Direito Enquanto Ciência Dinâmica

          "Se as leis são cruéis, ou logo serão modificadas, ou não mais poderão vigorar e deixarão o crime impune"(p.31). No livro Dos Delitos e Das Penas, Cesare Beccaria, autor da obra, faz uma importante análise acerca do fenômeno criminológico na segunda metade do século XVIII. Apesar do tempo apresentar-se relativamente remoto, inúmeros aspectos apontados por Beccaria já naquela época permitem o melhor conhecimento do que se entende por delito e pena ainda na atualidade.

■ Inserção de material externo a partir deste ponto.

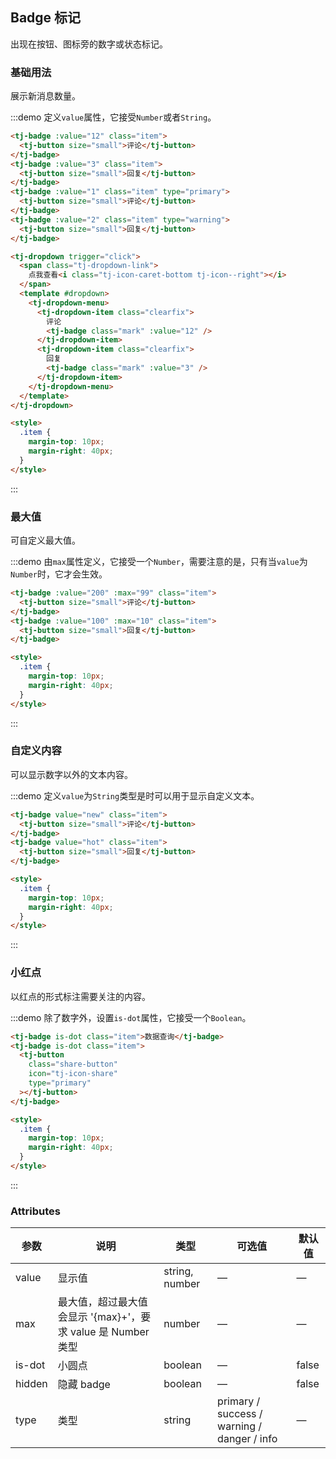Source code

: ## Badge 标记

出现在按钮、图标旁的数字或状态标记。

### 基础用法

展示新消息数量。

:::demo 定义`value`属性，它接受`Number`或者`String`。

```html
<tj-badge :value="12" class="item">
  <tj-button size="small">评论</tj-button>
</tj-badge>
<tj-badge :value="3" class="item">
  <tj-button size="small">回复</tj-button>
</tj-badge>
<tj-badge :value="1" class="item" type="primary">
  <tj-button size="small">评论</tj-button>
</tj-badge>
<tj-badge :value="2" class="item" type="warning">
  <tj-button size="small">回复</tj-button>
</tj-badge>

<tj-dropdown trigger="click">
  <span class="tj-dropdown-link">
    点我查看<i class="tj-icon-caret-bottom tj-icon--right"></i>
  </span>
  <template #dropdown>
    <tj-dropdown-menu>
      <tj-dropdown-item class="clearfix">
        评论
        <tj-badge class="mark" :value="12" />
      </tj-dropdown-item>
      <tj-dropdown-item class="clearfix">
        回复
        <tj-badge class="mark" :value="3" />
      </tj-dropdown-item>
    </tj-dropdown-menu>
  </template>
</tj-dropdown>

<style>
  .item {
    margin-top: 10px;
    margin-right: 40px;
  }
</style>
```

:::

### 最大值

可自定义最大值。

:::demo 由`max`属性定义，它接受一个`Number`，需要注意的是，只有当`value`为`Number`时，它才会生效。

```html
<tj-badge :value="200" :max="99" class="item">
  <tj-button size="small">评论</tj-button>
</tj-badge>
<tj-badge :value="100" :max="10" class="item">
  <tj-button size="small">回复</tj-button>
</tj-badge>

<style>
  .item {
    margin-top: 10px;
    margin-right: 40px;
  }
</style>
```

:::

### 自定义内容

可以显示数字以外的文本内容。

:::demo 定义`value`为`String`类型是时可以用于显示自定义文本。

```html
<tj-badge value="new" class="item">
  <tj-button size="small">评论</tj-button>
</tj-badge>
<tj-badge value="hot" class="item">
  <tj-button size="small">回复</tj-button>
</tj-badge>

<style>
  .item {
    margin-top: 10px;
    margin-right: 40px;
  }
</style>
```

:::

### 小红点

以红点的形式标注需要关注的内容。

:::demo 除了数字外，设置`is-dot`属性，它接受一个`Boolean`。

```html
<tj-badge is-dot class="item">数据查询</tj-badge>
<tj-badge is-dot class="item">
  <tj-button
    class="share-button"
    icon="tj-icon-share"
    type="primary"
  ></tj-button>
</tj-badge>

<style>
  .item {
    margin-top: 10px;
    margin-right: 40px;
  }
</style>
```

:::

### Attributes

| 参数   | 说明                                                         | 类型           | 可选值                                      | 默认值 |
| ------ | ------------------------------------------------------------ | -------------- | ------------------------------------------- | ------ |
| value  | 显示值                                                       | string, number | —                                           | —      |
| max    | 最大值，超过最大值会显示 '{max}+'，要求 value 是 Number 类型 | number         | —                                           | —      |
| is-dot | 小圆点                                                       | boolean        | —                                           | false  |
| hidden | 隐藏 badge                                                   | boolean        | —                                           | false  |
| type   | 类型                                                         | string         | primary / success / warning / danger / info | —      |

          A sentença inicialmente citada demonstra a importância do estabelecimento do Direito como ciência dinâmica. Em consonância a essa ideia, temos o que disserta Pierre Bourdieu acerca do que viria a ser o "Poder Simbólico". Dito isso, esse texto sócio-jurídico visa, então, à análise do evento que ficou conhecido como ADPF (Arguição de Descumprimento de Preceito Fundamental) 54/DF sob a perspectiva da teoria tecida por Bourdieu e da ideia de dinamicidade do Direito.
          Primeiramente, é importante desenvolver uma breve noção do que foi a ADPF 54 e porque sua repercussão foi de âmbito internacional. O sustentáculo de toda essa movimentação jurídica foi a discussão acerca da interrupção da gravidez de feto anencefálico, evento considerado legal ou ilegal segundo a interpretação dada a ele. Resumidamente, salvo os respectivos e complexos argumentos, são duas posições corriqueiras assumidas pelos juristas: a primeira é aquela que afirma a ilegalidade de tal ato com o pressuposto de descumprimento dos artigos 124, 126 e 128 - incisos I e II - do Código Penal brasileiro; a segunda, por sua vez, está pautada na alegação de ausência de crime em dada ação sabido que a Constituição Federal prevê a autodeterminação da pessoa humana, assim como sua liberdade sexual, reprodutiva e garantia à saúde.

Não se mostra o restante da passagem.